Write each entry out again exactly as it was given.

Start of Block

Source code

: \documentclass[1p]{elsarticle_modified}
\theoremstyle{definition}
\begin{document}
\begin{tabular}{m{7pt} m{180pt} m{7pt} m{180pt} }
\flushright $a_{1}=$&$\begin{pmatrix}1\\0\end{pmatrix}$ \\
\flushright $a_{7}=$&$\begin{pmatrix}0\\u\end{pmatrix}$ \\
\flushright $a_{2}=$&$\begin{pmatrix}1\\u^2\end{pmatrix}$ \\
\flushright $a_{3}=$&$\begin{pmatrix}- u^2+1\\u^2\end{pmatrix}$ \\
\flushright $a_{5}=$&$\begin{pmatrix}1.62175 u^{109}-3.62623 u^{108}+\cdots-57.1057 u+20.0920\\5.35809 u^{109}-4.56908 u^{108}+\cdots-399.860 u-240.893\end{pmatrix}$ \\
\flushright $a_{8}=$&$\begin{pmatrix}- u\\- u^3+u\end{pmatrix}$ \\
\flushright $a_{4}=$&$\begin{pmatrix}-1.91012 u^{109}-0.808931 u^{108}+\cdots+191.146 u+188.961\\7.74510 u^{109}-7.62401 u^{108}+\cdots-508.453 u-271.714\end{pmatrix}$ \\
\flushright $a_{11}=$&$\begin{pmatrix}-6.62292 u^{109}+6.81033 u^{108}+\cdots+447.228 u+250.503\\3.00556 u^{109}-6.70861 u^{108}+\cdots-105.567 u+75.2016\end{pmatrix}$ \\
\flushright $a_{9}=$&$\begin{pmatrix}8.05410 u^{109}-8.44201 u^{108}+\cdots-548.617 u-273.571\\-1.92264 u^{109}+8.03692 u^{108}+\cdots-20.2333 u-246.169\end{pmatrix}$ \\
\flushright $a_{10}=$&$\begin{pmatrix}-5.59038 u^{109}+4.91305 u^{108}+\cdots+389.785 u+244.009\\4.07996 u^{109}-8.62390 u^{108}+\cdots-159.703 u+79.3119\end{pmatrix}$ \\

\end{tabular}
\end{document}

End of Block

## Worked solution
Source code

: \documentclass[1p]{elsarticle_modified}
\theoremstyle{definition}
\begin{document}
\begin{tabular}{m{7pt} m{180pt} m{7pt} m{180pt} }
\flushright $a_{1}=$&$\begin{pmatrix}1\\0\end{pmatrix}$ \\
\flushright $a_{7}=$&$\begin{pmatrix}0\\u\end{pmatrix}$ \\
\flushright $a_{2}=$&$\begin{pmatrix}1\\u^2\end{pmatrix}$ \\
\flushright $a_{3}=$&$\begin{pmatrix}- u^2+1\\u^2\end{pmatrix}$ \\
\flushright $a_{5}=$&$\begin{pmatrix}1.62175 u^{109}-3.62623 u^{108}+\cdots-57.1057 u+20.0920\\5.35809 u^{109}-4.56908 u^{108}+\cdots-399.860 u-240.893\end{pmatrix}$ \\
\flushright $a_{8}=$&$\begin{pmatrix}- u\\- u^3+u\end{pmatrix}$ \\
\flushright $a_{4}=$&$\begin{pmatrix}-1.91012 u^{109}-0.808931 u^{108}+\cdots+191.146 u+188.961\\7.74510 u^{109}-7.62401 u^{108}+\cdots-508.453 u-271.714\end{pmatrix}$ \\
\flushright $a_{11}=$&$\begin{pmatrix}-6.62292 u^{109}+6.81033 u^{108}+\cdots+447.228 u+250.503\\3.00556 u^{109}-6.70861 u^{108}+\cdots-105.567 u+75.2016\end{pmatrix}$ \\
\flushright $a_{9}=$&$\begin{pmatrix}8.05410 u^{109}-8.44201 u^{108}+\cdots-548.617 u-273.571\\-1.92264 u^{109}+8.03692 u^{108}+\cdots-20.2333 u-246.169\end{pmatrix}$ \\
\flushright $a_{10}=$&$\begin{pmatrix}-5.59038 u^{109}+4.91305 u^{108}+\cdots+389.785 u+244.009\\4.07996 u^{109}-8.62390 u^{108}+\cdots-159.703 u+79.3119\end{pmatrix}$ \\

\end{tabular}
\end{document}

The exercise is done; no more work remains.